Sem foco

ARTIGO - RUBENS RODRIGUES DA SILVA

Eu estava sentado na sala da rodoviária a espera de um filho que chegaria de viagem, quando percebi um grande rebuliço. Era um senhor aflito, que dizia: "Estava aqui, tenho certeza, ainda tem de estar por aqui". A mulher dele já não tinha esperança de encontrar o que o marido havia perdido, mas ele estava inconformado e não pretendia desistir: "Não posso viajar sem eles, não posso". Eles quem? Documentos? Filhos? Era coisa séria, sem dúvida. O homem suava, passava a mão na nuca e fiscalizava todos os assentos, um a um, olhando bem de perto, franzindo o olho para ajustar o foco.

Até que um menino foi até o casal com um objeto catado no chão e perguntou se era aquilo que procurava. Nunca vi êxtase igual: "Graças a Deus, meus óculos". O homem passava por cima da perna das outras pessoas, levantava bolsas, pacotes, parecia um cão farejador. Eu achei um exagero, pois se tivesse perdido um filho, vá lá, mas tanto alvoroço e gritaria por um par de óculos? Isso foi há muitos anos, eu ainda enxergava feito uma águia, não tinha como entender. Já havia escutado comentários sobre o efeito que a entrada nos anos 40 exerce sobre os olhos. Diziam que era tudo muito rápido: num dia via-se o mundo em alta definição, no outro dia embaçado. Eu não acreditava muito nisso, mas foi exatamente o que aconteceu comigo.

Uma visitinha ao oftalmologista e minha sorte estava lançada: adicionaria ao meu visual um belo par de lentes. Só para leitura, tentou me consolar o médico. Pensei: tudo bem. Apenas para ler um livro, uma revista, um jornal — uso doméstico, nem preciso carregar comigo. Até que chegou o dia de renovar a minha CNH. Naquela salinha escura fiquei perdido, só enxerguei as primeiras letras mais graúdas, depois tive um apagão. O médico perguntou: cadê os óculos? Não uso óculos, respondi e com um sorriso sarcástico, ele disse: Agora vai usar, e para sempre.

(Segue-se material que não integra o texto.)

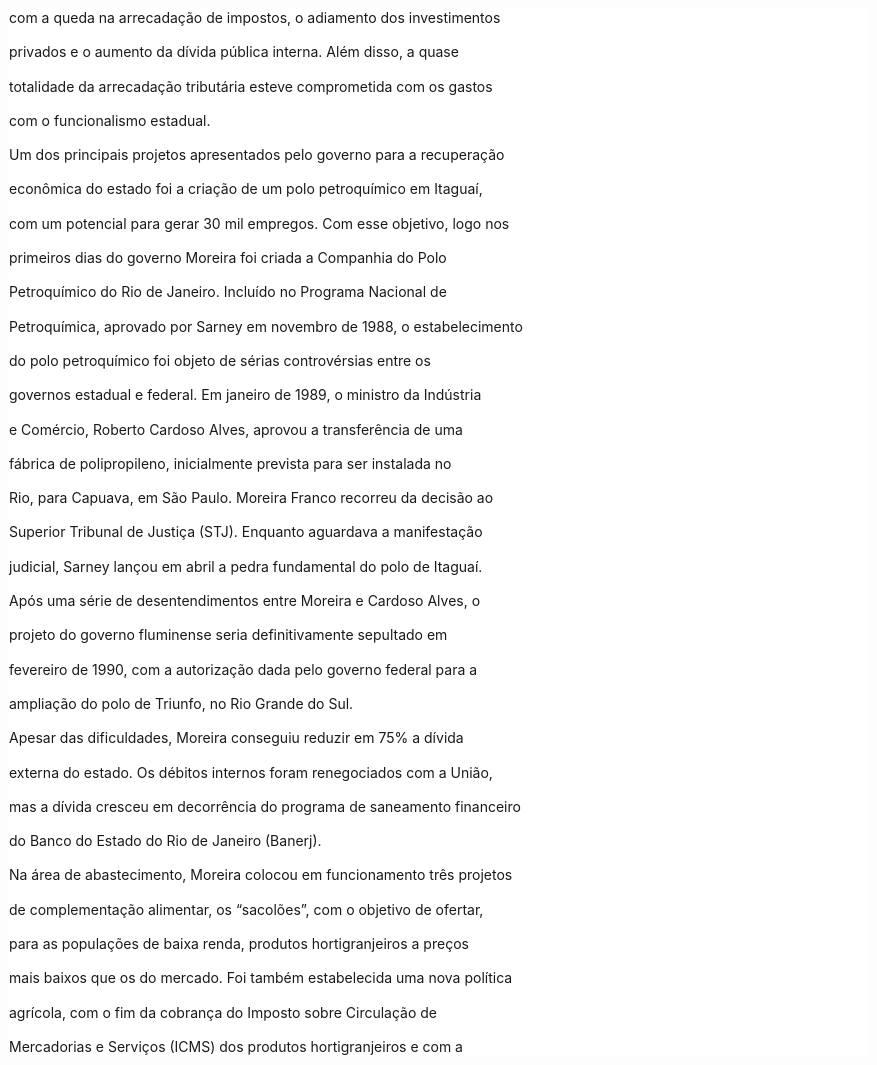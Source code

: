 com a queda na arrecadação de impostos, o adiamento dos investimentos

privados e o aumento da dívida pública interna. Além disso, a quase

totalidade da arrecadação tributária esteve comprometida com os gastos

com o funcionalismo estadual.



Um dos principais projetos apresentados pelo governo para a recuperação

econômica do estado foi a criação de um polo petroquímico em Itaguaí,

com um potencial para gerar 30 mil empregos. Com esse objetivo, logo nos

primeiros dias do governo Moreira foi criada a Companhia do Polo

Petroquímico do Rio de Janeiro. Incluído no Programa Nacional de

Petroquímica, aprovado por Sarney em novembro de 1988, o estabelecimento

do polo petroquímico foi objeto de sérias controvérsias entre os

governos estadual e federal. Em janeiro de 1989, o ministro da Indústria

e Comércio, Roberto Cardoso Alves, aprovou a transferência de uma

fábrica de polipropileno, inicialmente prevista para ser instalada no

Rio, para Capuava, em São Paulo. Moreira Franco recorreu da decisão ao

Superior Tribunal de Justiça (STJ). Enquanto aguardava a manifestação

judicial, Sarney lançou em abril a pedra fundamental do polo de Itaguaí.

Após uma série de desentendimentos entre Moreira e Cardoso Alves, o

projeto do governo fluminense seria definitivamente sepultado em

fevereiro de 1990, com a autorização dada pelo governo federal para a

ampliação do polo de Triunfo, no Rio Grande do Sul.



Apesar das dificuldades, Moreira conseguiu reduzir em 75% a dívida

externa do estado. Os débitos internos foram renegociados com a União,

mas a dívida cresceu em decorrência do programa de saneamento financeiro

do Banco do Estado do Rio de Janeiro (Banerj).



Na área de abastecimento, Moreira colocou em funcionamento três projetos

de complementação alimentar, os “sacolões”, com o objetivo de ofertar,

para as populações de baixa renda, produtos hortigranjeiros a preços

mais baixos que os do mercado. Foi também estabelecida uma nova política

agrícola, com o fim da cobrança do Imposto sobre Circulação de

Mercadorias e Serviços (ICMS) dos produtos hortigranjeiros e com a
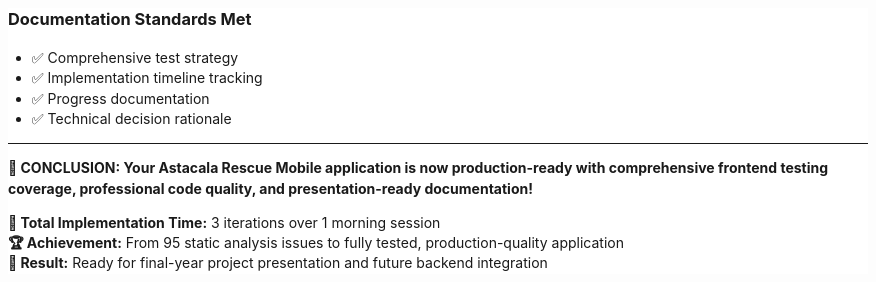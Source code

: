### **Documentation Standards Met**
- ✅ Comprehensive test strategy
- ✅ Implementation timeline tracking
- ✅ Progress documentation
- ✅ Technical decision rationale

---

**🎉 CONCLUSION: Your Astacala Rescue Mobile application is now production-ready with comprehensive frontend testing coverage, professional code quality, and presentation-ready documentation!**

**📅 Total Implementation Time:** 3 iterations over 1 morning session  
**🏆 Achievement:** From 95 static analysis issues to fully tested, production-quality application  
**🎯 Result:** Ready for final-year project presentation and future backend integration
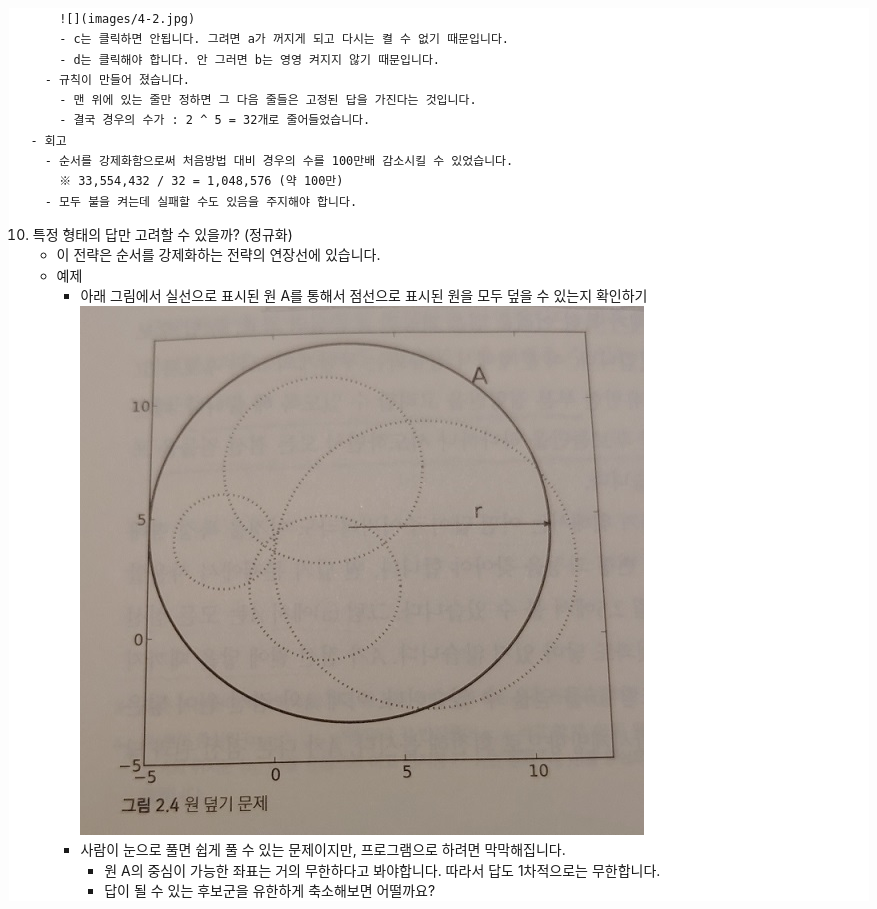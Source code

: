            ![](images/4-2.jpg)  
           - c는 클릭하면 안됩니다. 그려면 a가 꺼지게 되고 다시는 켤 수 없기 때문입니다.
           - d는 클릭해야 합니다. 안 그러면 b는 영영 켜지지 않기 때문입니다.
         - 규칙이 만들어 졌습니다. 
           - 맨 위에 있는 줄만 정하면 그 다음 줄들은 고정된 답을 가진다는 것입니다.
           - 결국 경우의 수가 : 2 ^ 5 = 32개로 줄어들었습니다.
       - 회고
         - 순서를 강제화함으로써 처음방법 대비 경우의 수를 100만배 감소시킬 수 있었습니다.  
           ※ 33,554,432 / 32 = 1,048,576 (약 100만)  
         - 모두 불을 켜는데 실패할 수도 있음을 주지해야 합니다.
10. 특정 형태의 답만 고려할 수 있을까? (정규화)
    - 이 전략은 순서를 강제화하는 전략의 연장선에 있습니다.
    - 예제
      - 아래 그림에서 실선으로 표시된 원 A를 통해서 점선으로 표시된 원을 모두 덮을 수 있는지 확인하기  
        ![](images/5.jpg)
      - 사람이 눈으로 풀면 쉽게 풀 수 있는 문제이지만, 프로그램으로 하려면 막막해집니다.
        - 원 A의 중심이 가능한 좌표는 거의 무한하다고 봐야합니다. 따라서 답도 1차적으로는 무한합니다.
        - 답이 될 수 있는 후보군을 유한하게 축소해보면 어떨까요?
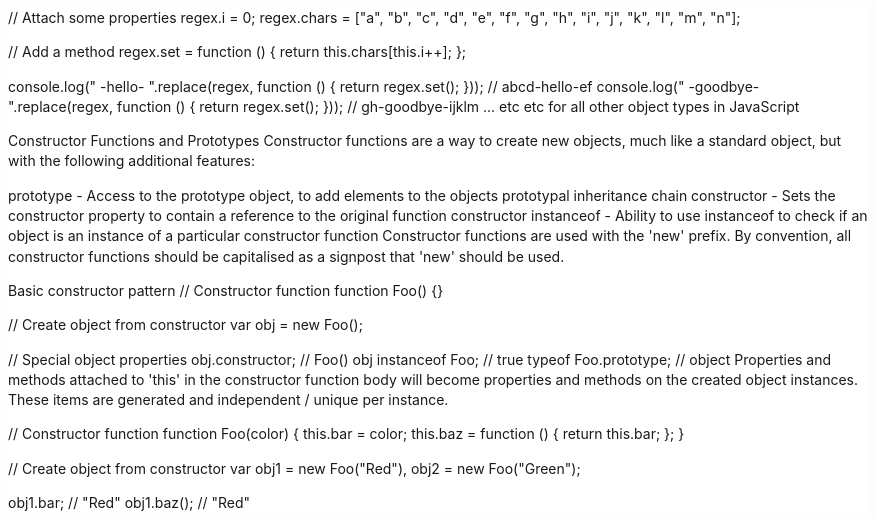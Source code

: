 // Attach some properties
regex.i = 0;
regex.chars = ["a", "b", "c", "d", "e", "f", "g", "h", "i", "j", "k", "l", "m", "n"];

// Add a method
regex.set = function () {
    return this.chars[this.i++];
};

console.log("    -hello-  ".replace(regex, function () { return regex.set(); })); // abcd-hello-ef
console.log("  -goodbye-     ".replace(regex, function () { return regex.set(); })); // gh-goodbye-ijklm
... etc etc for all other object types in JavaScript

Constructor Functions and Prototypes
Constructor functions are a way to create new objects, much like a standard object, but with the following additional features:

prototype - Access to the prototype object, to add elements to the objects prototypal inheritance chain
constructor - Sets the constructor property to contain a reference to the original function constructor
instanceof - Ability to use instanceof to check if an object is an instance of a particular constructor function
Constructor functions are used with the 'new' prefix. By convention, all constructor functions should be capitalised as a signpost that 'new' should be used.

Basic constructor pattern
// Constructor function
function Foo() {}

// Create object from constructor
var obj = new Foo();

// Special object properties
obj.constructor; // Foo()
obj instanceof Foo; // true
typeof Foo.prototype; // object
Properties and methods attached to 'this' in the constructor function body will become properties and methods on the created object instances. These items are generated and independent / unique per instance.

// Constructor function
function Foo(color) {
    this.bar = color;
    this.baz = function () {
        return this.bar;
    };
}

// Create object from constructor
var obj1 = new Foo("Red"),
    obj2 = new Foo("Green");

obj1.bar; // "Red"
obj1.baz(); // "Red"

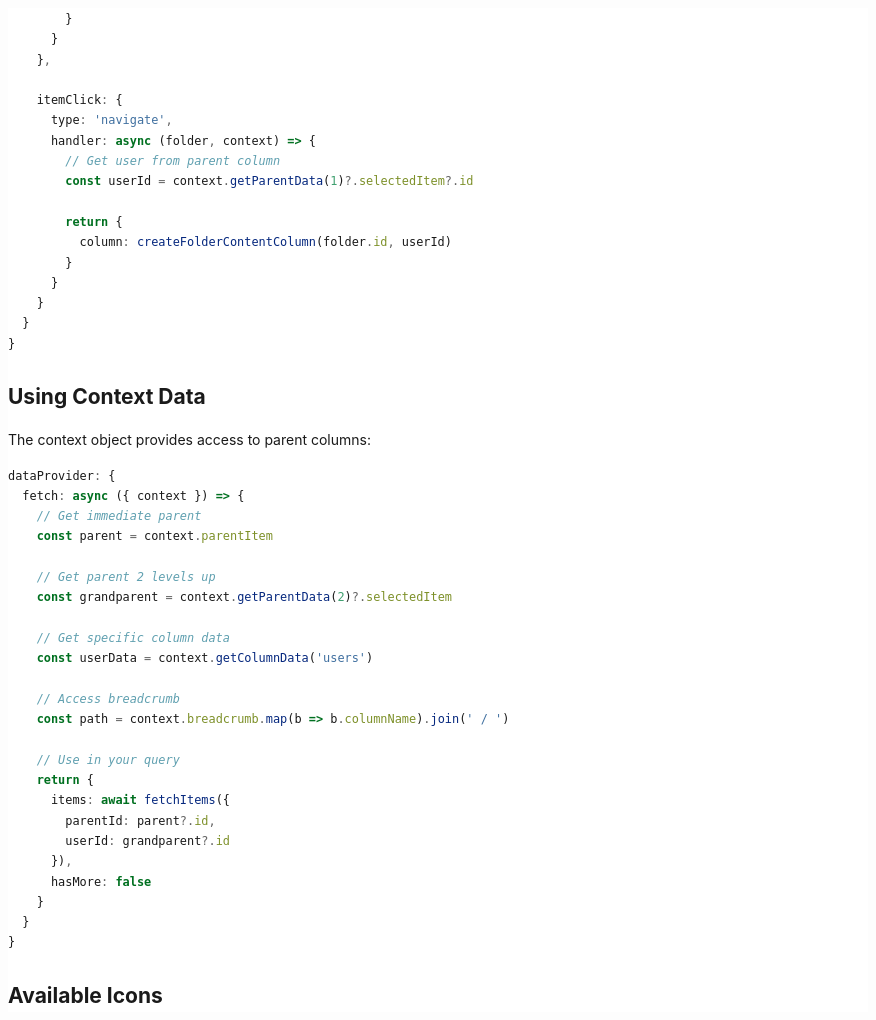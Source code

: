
 ```typescript
        }
      }
    },

    itemClick: {
      type: 'navigate',
      handler: async (folder, context) => {
        // Get user from parent column
        const userId = context.getParentData(1)?.selectedItem?.id

        return {
          column: createFolderContentColumn(folder.id, userId)
        }
      }
    }
  }
}
```

## Using Context Data

The context object provides access to parent columns:

```typescript
dataProvider: {
  fetch: async ({ context }) => {
    // Get immediate parent
    const parent = context.parentItem

    // Get parent 2 levels up
    const grandparent = context.getParentData(2)?.selectedItem

    // Get specific column data
    const userData = context.getColumnData('users')

    // Access breadcrumb
    const path = context.breadcrumb.map(b => b.columnName).join(' / ')

    // Use in your query
    return {
      items: await fetchItems({
        parentId: parent?.id,
        userId: grandparent?.id
      }),
      hasMore: false
    }
  }
}
```

## Available Icons
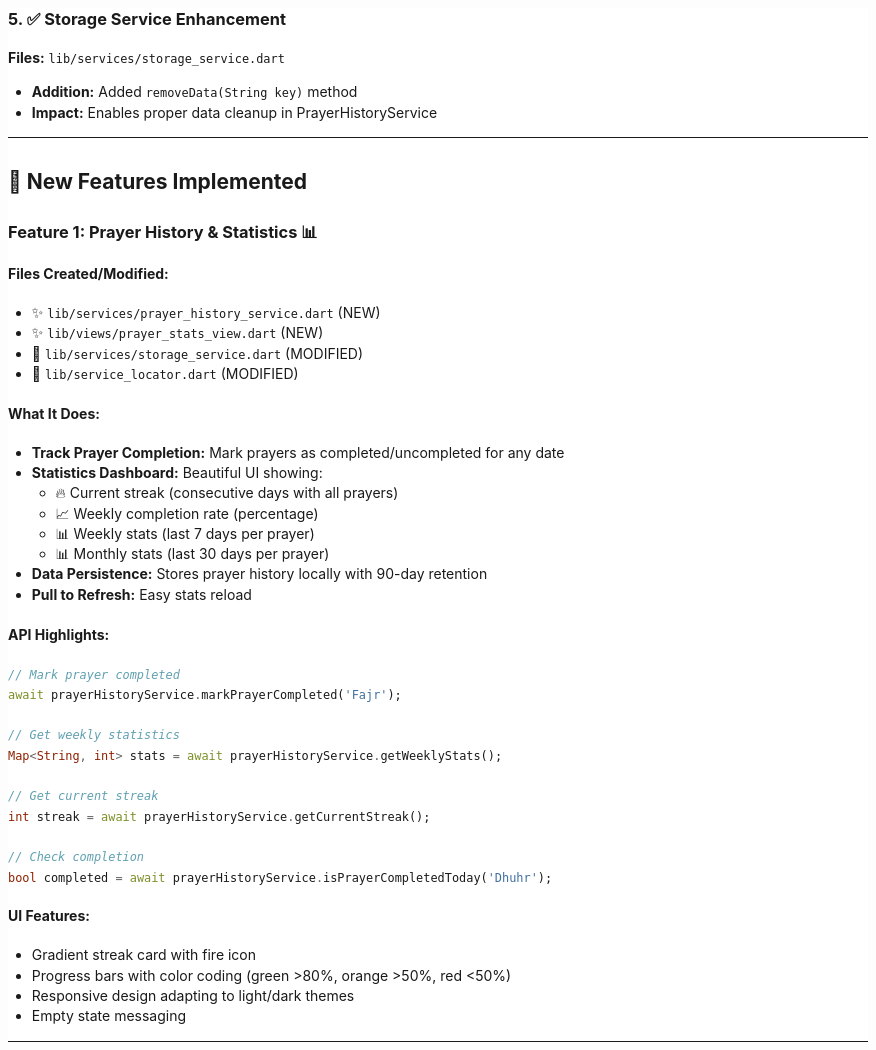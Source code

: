 ### 5. ✅ Storage Service Enhancement
**Files:** `lib/services/storage_service.dart`

- **Addition:** Added `removeData(String key)` method
- **Impact:** Enables proper data cleanup in PrayerHistoryService

---

## 🎉 New Features Implemented

### Feature 1: Prayer History & Statistics 📊

#### Files Created/Modified:
- ✨ `lib/services/prayer_history_service.dart` (NEW)
- ✨ `lib/views/prayer_stats_view.dart` (NEW)
- 📝 `lib/services/storage_service.dart` (MODIFIED)
- 📝 `lib/service_locator.dart` (MODIFIED)

#### What It Does:
- **Track Prayer Completion:** Mark prayers as completed/uncompleted for any date
- **Statistics Dashboard:** Beautiful UI showing:
  - 🔥 Current streak (consecutive days with all prayers)
  - 📈 Weekly completion rate (percentage)
  - 📊 Weekly stats (last 7 days per prayer)
  - 📊 Monthly stats (last 30 days per prayer)
- **Data Persistence:** Stores prayer history locally with 90-day retention
- **Pull to Refresh:** Easy stats reload

#### API Highlights:
```dart
// Mark prayer completed
await prayerHistoryService.markPrayerCompleted('Fajr');

// Get weekly statistics
Map<String, int> stats = await prayerHistoryService.getWeeklyStats();

// Get current streak
int streak = await prayerHistoryService.getCurrentStreak();

// Check completion
bool completed = await prayerHistoryService.isPrayerCompletedToday('Dhuhr');
```

#### UI Features:
- Gradient streak card with fire icon
- Progress bars with color coding (green >80%, orange >50%, red <50%)
- Responsive design adapting to light/dark themes
- Empty state messaging

---
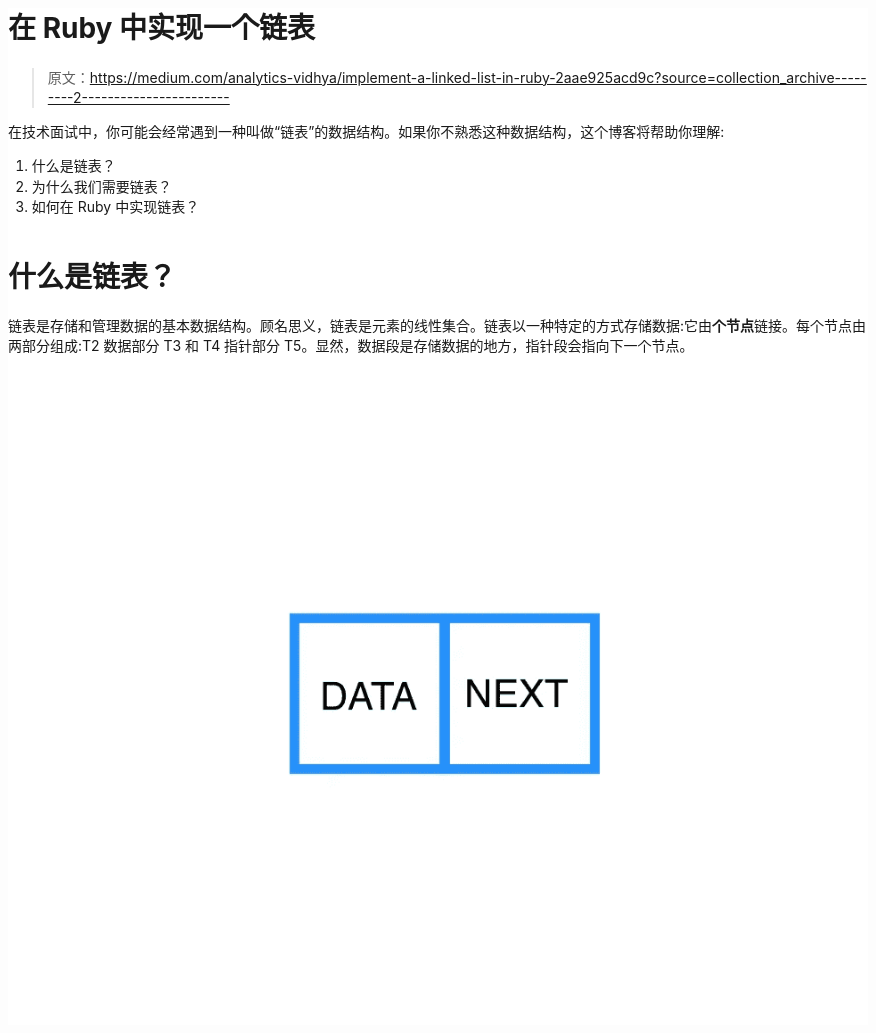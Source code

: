 # 在 Ruby 中实现一个链表

> 原文：<https://medium.com/analytics-vidhya/implement-a-linked-list-in-ruby-2aae925acd9c?source=collection_archive---------2----------------------->

在技术面试中，你可能会经常遇到一种叫做“链表”的数据结构。如果你不熟悉这种数据结构，这个博客将帮助你理解:

1.  什么是链表？
2.  为什么我们需要链表？
3.  如何在 Ruby 中实现链表？

# 什么是链表？

链表是存储和管理数据的基本数据结构。顾名思义，链表是元素的线性集合。链表以一种特定的方式存储数据:它由**个节点**链接。每个节点由两部分组成:T2 数据部分 T3 和 T4 指针部分 T5。显然，数据段是存储数据的地方，指针段会指向下一个节点。

![](img/9a9727243b775a33b06f70f3a8e38039.png)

A verdade é que até quem não gosta de ler, lê a toda hora: bulas, rótulos, placas de trânsito, etiquetas, cheques, mapas, regulamentos, cardápios, mensagens de celular. Óculos só para ler significa no mínimo 16 horas por dia. Dia desses precidei dos meus óculos e não os encontrei onde sempre costumam estar. Procurei aqui, ali e nada. Lembrei-me do homem da rodoviária, que quase teve um piripaque diante da possibilidade de viajar sem seus óculos. Eu não estava embarcando para lugar algum, queria apenas encontrar um número de telefone na lista, e efoi então que percebi a falta que ele me faria caso eu não o encontrasse. Mas o encontrei. Eu cima do meu nariz.